179 P. 650 | Ariz. | 1919

BAKER, J.

(After Stating the Pacts as Above). — The sole question for determination in this suit is this: Is a county liable for the services of an expert witness employed by the county attorney in a criminal ease? The parties to the action divide only upon this one point. It must be conceded that, unless the county attorney was authorized by some express law to engage the services of Carlson in his expert capacity and thereby make his compensation a county charge, the contention of the defendant must prevail. 7 R. C. L., § 26; 15 C. J. 562.

‘ ‘ One who demands the payment of a claim against a county must show some statute authorizing it, . . . express or implied, from which it arises, which itself finds authority of law.” Santa Cruz County v. Barnes, 9 Ariz. 42, 76 Pac. 621.

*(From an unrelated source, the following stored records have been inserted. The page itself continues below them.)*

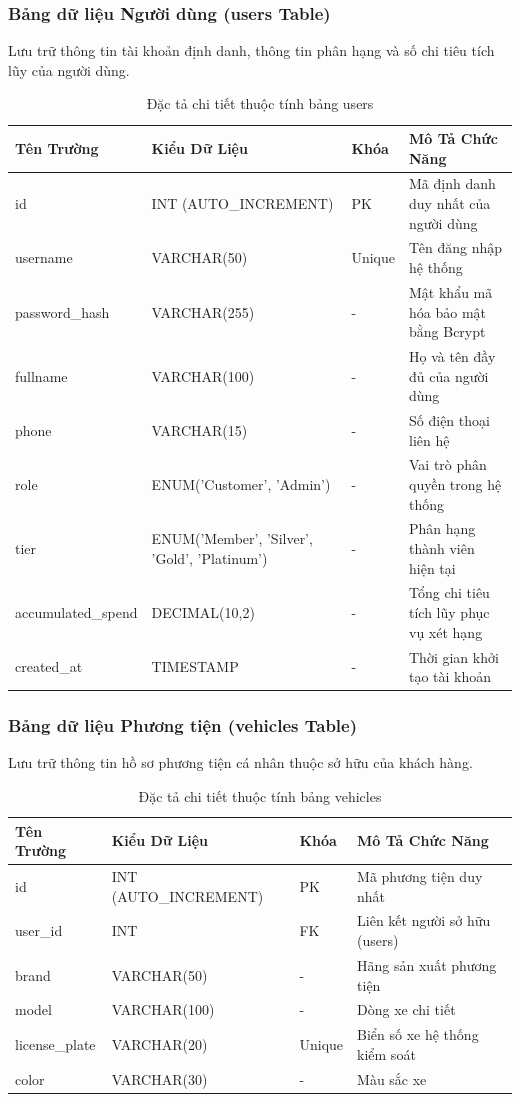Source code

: \subsubsection{Bảng dữ liệu Người dùng (users Table)}
Lưu trữ thông tin tài khoản định danh, thông tin phân hạng và số chi tiêu tích lũy của người dùng.
\begin{table}[htbp]
\centering
\caption{Đặc tả chi tiết thuộc tính bảng users}
\label{tab:users_schema}
\small
\begin{tabular}{p{2.9cm}p{4.2cm}p{1.3cm}p{4.9cm}}
\toprule
\textbf{Tên Trường} & \textbf{Kiểu Dữ Liệu} & \textbf{Khóa} & \textbf{Mô Tả Chức Năng} \\
\midrule
id & INT (AUTO\_INCREMENT) & PK & Mã định danh duy nhất của người dùng \\
username & VARCHAR(50) & Unique & Tên đăng nhập hệ thống \\
password\_hash & VARCHAR(255) & - & Mật khẩu mã hóa bảo mật bằng Bcrypt \\
fullname & VARCHAR(100) & - & Họ và tên đầy đủ của người dùng \\
phone & VARCHAR(15) & - & Số điện thoại liên hệ \\
role & ENUM('Customer', 'Admin') & - & Vai trò phân quyền trong hệ thống \\
tier & ENUM('Member', 'Silver', 'Gold', 'Platinum') & - & Phân hạng thành viên hiện tại \\
accumulated\_spend & DECIMAL(10,2) & - & Tổng chi tiêu tích lũy phục vụ xét hạng \\
created\_at & TIMESTAMP & - & Thời gian khởi tạo tài khoản \\
\bottomrule
\end{tabular}
\end{table}

\subsubsection{Bảng dữ liệu Phương tiện (vehicles Table)}
Lưu trữ thông tin hồ sơ phương tiện cá nhân thuộc sở hữu của khách hàng.
\begin{table}[htbp]
\centering
\caption{Đặc tả chi tiết thuộc tính bảng vehicles}
\label{tab:vehicles_schema}
\small
\begin{tabular}{p{2.9cm}p{4.2cm}p{1.3cm}p{4.9cm}}
\toprule
\textbf{Tên Trường} & \textbf{Kiểu Dữ Liệu} & \textbf{Khóa} & \textbf{Mô Tả Chức Năng} \\
\midrule
id & INT (AUTO\_INCREMENT) & PK & Mã phương tiện duy nhất \\
user\_id & INT & FK & Liên kết người sở hữu (users) \\
brand & VARCHAR(50) & - & Hãng sản xuất phương tiện \\
model & VARCHAR(100) & - & Dòng xe chi tiết \\
license\_plate & VARCHAR(20) & Unique & Biển số xe hệ thống kiểm soát \\
color & VARCHAR(30) & - & Màu sắc xe \\
\bottomrule
\end{tabular}
\end{table}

It must also be conceded that the county attorney is the public prosecutor, and it is his duty, among others, to attend all superior and other courts in the county, and conduct on behalf of the state, all prosecutions for public offenses. Rev. Stats. Ariz. 1913 (Civ. Code), par. 2528, subd. 1. It may therefore be assumed that it was the official duty of the county attorney to prosecute Conmy.

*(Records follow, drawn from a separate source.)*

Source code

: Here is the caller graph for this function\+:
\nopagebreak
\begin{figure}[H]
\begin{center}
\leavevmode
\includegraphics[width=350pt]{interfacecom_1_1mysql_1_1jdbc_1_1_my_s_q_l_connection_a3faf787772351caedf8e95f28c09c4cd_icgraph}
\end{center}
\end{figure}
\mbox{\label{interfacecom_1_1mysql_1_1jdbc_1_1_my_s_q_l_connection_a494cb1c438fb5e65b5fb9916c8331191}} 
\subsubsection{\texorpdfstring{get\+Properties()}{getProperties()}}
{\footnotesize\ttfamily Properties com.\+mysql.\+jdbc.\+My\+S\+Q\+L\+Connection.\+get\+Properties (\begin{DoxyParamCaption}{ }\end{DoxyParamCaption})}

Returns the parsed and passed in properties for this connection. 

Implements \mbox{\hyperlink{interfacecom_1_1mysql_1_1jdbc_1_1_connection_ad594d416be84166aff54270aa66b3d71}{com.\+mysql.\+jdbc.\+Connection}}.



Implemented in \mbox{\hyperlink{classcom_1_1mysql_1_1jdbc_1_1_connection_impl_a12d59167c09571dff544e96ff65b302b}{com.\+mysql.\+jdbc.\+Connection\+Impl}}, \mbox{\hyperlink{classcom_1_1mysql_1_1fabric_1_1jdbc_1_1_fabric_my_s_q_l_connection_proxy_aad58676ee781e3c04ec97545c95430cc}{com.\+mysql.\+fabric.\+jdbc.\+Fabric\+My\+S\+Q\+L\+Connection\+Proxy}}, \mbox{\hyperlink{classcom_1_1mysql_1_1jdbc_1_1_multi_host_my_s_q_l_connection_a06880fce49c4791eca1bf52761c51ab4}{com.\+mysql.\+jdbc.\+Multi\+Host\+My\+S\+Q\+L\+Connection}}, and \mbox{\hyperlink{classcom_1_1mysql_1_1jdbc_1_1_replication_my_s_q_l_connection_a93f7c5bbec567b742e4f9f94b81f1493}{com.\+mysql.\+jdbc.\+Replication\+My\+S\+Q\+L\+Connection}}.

The statute of this state defining “county charges” (Rev. Stats. Ariz. 1913 [Civ. Code] par. 2391, subd. 2), so far as the same is material to this controversy, provides as follows :

“The following are county charges: ... (2) The compensation of the county attorney, his deputy, and stenographer, and all expenses' necessarily incurred by him in criminal cases arising within the county. ...”

The obvious purpose of the legislature in adopting this provision was to invest the county attorneys in the several counties of the state with certain discretionary powers, by the reasonable and proper exercise of which -they might obtain the necessary evidence with which to secure the arrest and conviction of parties charged with a violation of the law. We think this is plain from the most casual reading of the statute; and that such a proviso is both wise and just will be, *246as we think, conceded by anyone at all conversant with the difficulties which surround the administration of criminal justice. Exigencies frequently arise when the county attorney is called upon to act promptly and decisively, and to take such steps as require the expenditure of money in order to successfully conduct the prosecution of the criminal, and it is reasonable to conclude that the statute does not contemplate that he shall wait until the board of supervisors can be convened and provide the necessary funds, or express their approval of the expenditure. Such a requirement would result in great delays and inconveniences, and would often defeat the ends of justice. Evidently the statute contemplates that the county attorney may, in the first instance, exercise his own judgment about incurring expenses, upon the assumption that whatever expenses he does incur will be both necessary and reasonable.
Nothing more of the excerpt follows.